Your credit score is a crucial aspect of your financial profile – it provides information about your eligibility to qualify for a mortgage, credit card, job, rental home, business loan and vehicle. Surprisingly, many of us remain oblivious of our credit score until we are denied a mortgage, quoted a high interest rate on an auto loan or disqualified from our dream job.
This is why you need to keep a close check on your credit report. It is essential to be aware of your credit score and learn how to improve it. Federal laws entitle you to check your credit report for free from any of the major credit bureaus (Equifax, TransUnion and Experian), once a year. You are also eligible to request an additional report if you are denied credit.
Credit Score vs. Credit Report
Your credit score, also known as Fair Isaac Corporation (FICO) score, is a three digit number that shows your creditworthiness. Ranging from 300 to 850, your credit score helps lenders to determine your ability to repay credit; in this regard, the primary score issued by FICO is considered to be the most accurate assessment. In addition, the credit score issued by each of the three major credit bureaus may have some disparity.
A credit report, on the other hand, contains your credit history and helps in analyzing the components that determine your credit score. It is suggested that you regularly check your credit report in order to identify any discrepancy and get it rectified at the earliest. Errors in your credit report may happen frequently and can wreck your credit score.

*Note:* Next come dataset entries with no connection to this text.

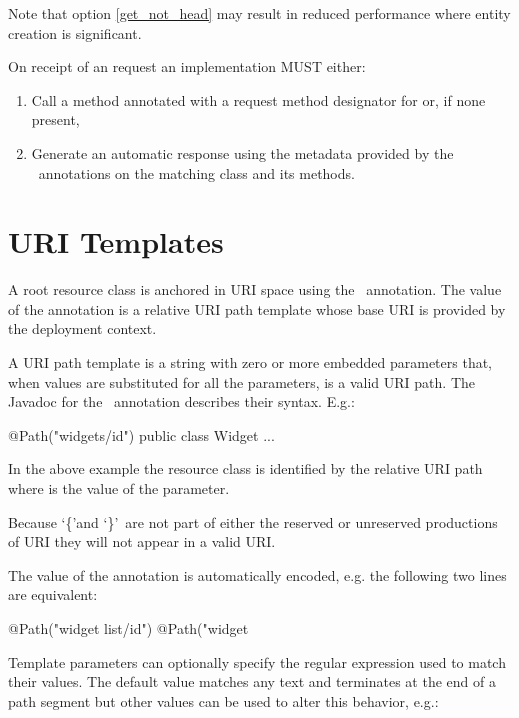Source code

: Note that option \ref{get_not_head} may result in reduced performance where entity creation is significant.

On receipt of an  request an implementation MUST either:

\begin{enumerate}
\item Call a method annotated with a request method designator for  or, if none present,
\item Generate an automatic response using the metadata provided by the \jaxrs\ annotations on the matching class and its methods.
\end{enumerate}

\section{URI Templates}
\label{uritemplates}

A root resource class is anchored in URI space using the \Path\ annotation. The value of the annotation is a relative URI path template whose base URI is provided by the deployment context.

A URI path template is a string with zero or more embedded parameters that, when values are substituted for all the parameters, is a valid URI\cite{uri} path. The Javadoc for the \Path\ annotation describes their syntax. E.g.:

\begin{listing}{1}
@Path("widgets/{id}")
public class Widget {
  ...
}\end{listing}

In the above example the  resource class is identified by the relative URI path  where  is the value of the  parameter.

\begin{nnnote}Because \lq\{\rq and \lq\}\rq\ are not part of either the reserved or unreserved productions of URI\cite{uri} they will not appear in a valid URI.\end{nnnote}

The value of the annotation is automatically encoded, e.g. the following two lines are equivalent:

\begin{listing}{1}
@Path("widget list/{id}")
@Path("widget%
\end{listing}

Template parameters can optionally specify the regular expression used to match their values. The default value matches any text and terminates at the end of a path segment but other values can be used to alter this behavior, e.g.:

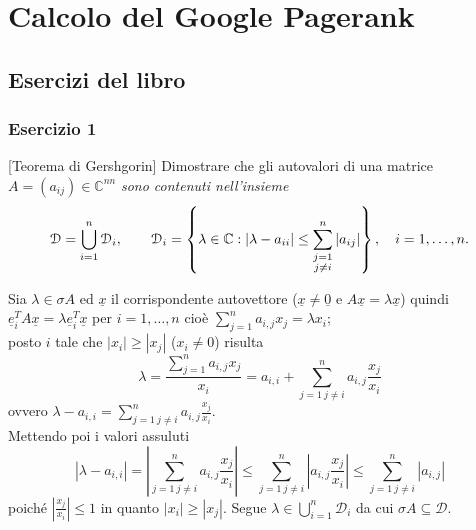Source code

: \chapter{Calcolo del Google Pagerank}
\label{chap:Google}
\section{Esercizi del libro}
\label{sec:Esercizi del libro}

\subsection{Esercizio 1}
\label{sub:Es1}
[Teorema di Gershgorin]
      Dimostrare che gli autovalori di una matrice
      $A=(a_{ij})\in\mathbb{C}^{n n}$
      \emph{sono contenuti nell'insieme}
			\[
				\mathcal{D}=\bigcup_{i=1}^n\mathcal{D}_i,\qquad \mathcal{D}_i=\left\{\lambda\in\mathbb{C}:|\lambda-a_{ii}|\leq\sum_{\begin{subarray}{c}
					j=1\\
					j\neq i
				\end{subarray}}^n|a_{ij}|\right\},\quad i=1,\dots,n.
			\]
\begin{sol}
   Sia $\lambda\in\sigma{A}$ ed $\underline{x}$ il corrispondente autovettore ($\underline{x}\neq\underline{0}$
   e $A\underline{x}=\lambda\underline{x}$) quindi $\underline{e}_i^TA\underline{x}=\lambda\underline{e}_i^T\underline{x}$
   per $i=1,\ldots,n$ cioè $\sum_{j=1}^n{a_{i,j}x_j}=\lambda x_i$;\\
   posto $i$ tale che $|x_i|\geq|x_j|$ ($x_i\neq 0$)
   risulta $$\lambda=\frac{\sum_{j=1}^n{a_{i,j}x_j}}{x_i}=a_{i,i}+\sum_{j=1\: j\neq i}^n{a_{i,j}\frac{x_j}{x_i}}$$ ovvero
   $\lambda-a_{i,i}=\sum_{j=1\: j\neq i}^n{a_{i,j}\frac{x_j}{x_i}}$.\\
   Mettendo poi i valori assuluti
   $$\left|\lambda-a_{i,i}\right|=\left|\sum_{j=1\: j\neq i}^n{a_{i,j}\frac{x_j}{x_i}}\right|\leq\sum_{j=1\: j\neq i}^n{\left|a_{i,j}\frac{x_j}{x_i}\right|}\leq\sum_{j=1\: j\neq i}^n{\left|a_{i,j}\right|}$$ poiché $\left|\frac{x_j}{x_i}\right|\leq 1$
   in quanto $|x_i|\geq|x_j|$. Segue $\lambda\in\bigcup_{i=1}^{n}{\mathcal{D}_i}$ da cui $\sigma{A}\subseteq\mathcal{D}$.
\end{sol}

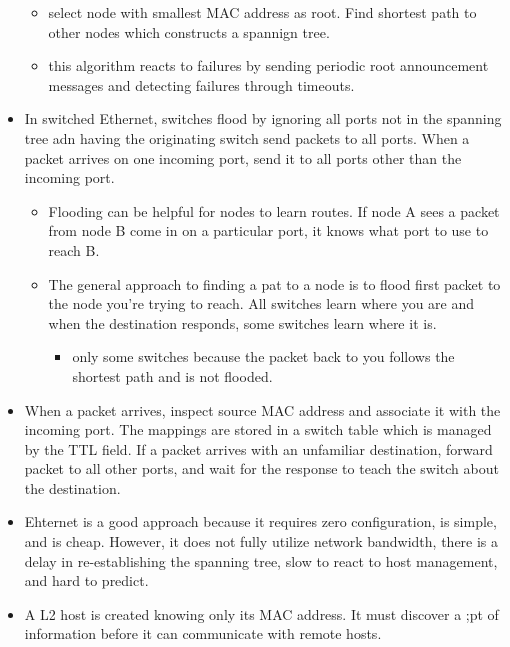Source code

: \documentclass[]{article}
\providecommand{\tightlist}{%
  \setlength{\itemsep}{0pt}\setlength{\parskip}{0pt}}
\begin{document}
\begin{itemize}
  \begin{itemize}
  \tightlist
  \item
    select node with smallest MAC address as root. Find shortest path to
    other nodes which constructs a spannign tree.
  \item
    this algorithm reacts to failures by sending periodic root
    announcement messages and detecting failures through timeouts.
  \end{itemize}
\item
  In switched Ethernet, switches flood by ignoring all ports not in the
  spanning tree adn having the originating switch send packets to all
  ports. When a packet arrives on one incoming port, send it to all
  ports other than the incoming port.

  \begin{itemize}
  \tightlist
  \item
    Flooding can be helpful for nodes to learn routes. If node A sees a
    packet from node B come in on a particular port, it knows what port
    to use to reach B.
  \item
    The general approach to finding a pat to a node is to flood first
    packet to the node you're trying to reach. All switches learn where
    you are and when the destination responds, some switches learn where
    it is.

    \begin{itemize}
    \tightlist
    \item
      only some switches because the packet back to you follows the
      shortest path and is not flooded.
    \end{itemize}
  \end{itemize}
\item
  When a packet arrives, inspect source MAC address and associate it
  with the incoming port. The mappings are stored in a switch table
  which is managed by the TTL field. If a packet arrives with an
  unfamiliar destination, forward packet to all other ports, and wait
  for the response to teach the switch about the destination.
\item
  Ehternet is a good approach because it requires zero configuration, is
  simple, and is cheap. However, it does not fully utilize network
  bandwidth, there is a delay in re-establishing the spanning tree, slow
  to react to host management, and hard to predict.
\item
  A L2 host is created knowing only its MAC address. It must discover a
  ;pt of information before it can communicate with remote hosts.


\end{itemize}
\end{document}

Tips to Monitor your Credit Report
Examine your Credit Score
The main rule of thumb is to check your credit report from the credit bureaus, at least once every four months. For instance, you can check Experian in January, TransUnion in May and Equifax in September. The bottom line is to keep a regular check on your credit report in order to detect any discrepancy, at the earliest. Check the accuracy of all credit information available in your credit report, verify your payment history, account numbers and balances, ensuring there are no errors or discrepancies.
Compare the information that is provided by each of the credit reporting bureaus. It might happen that all the creditors may not report their information to all three bureaus. Hence why the information provided by each of them may differ.
Take a smart approach and responsibly use your credit. Proactive monitoring of your credit report is an effective solution to keep your finances in control and achieve your financial goals.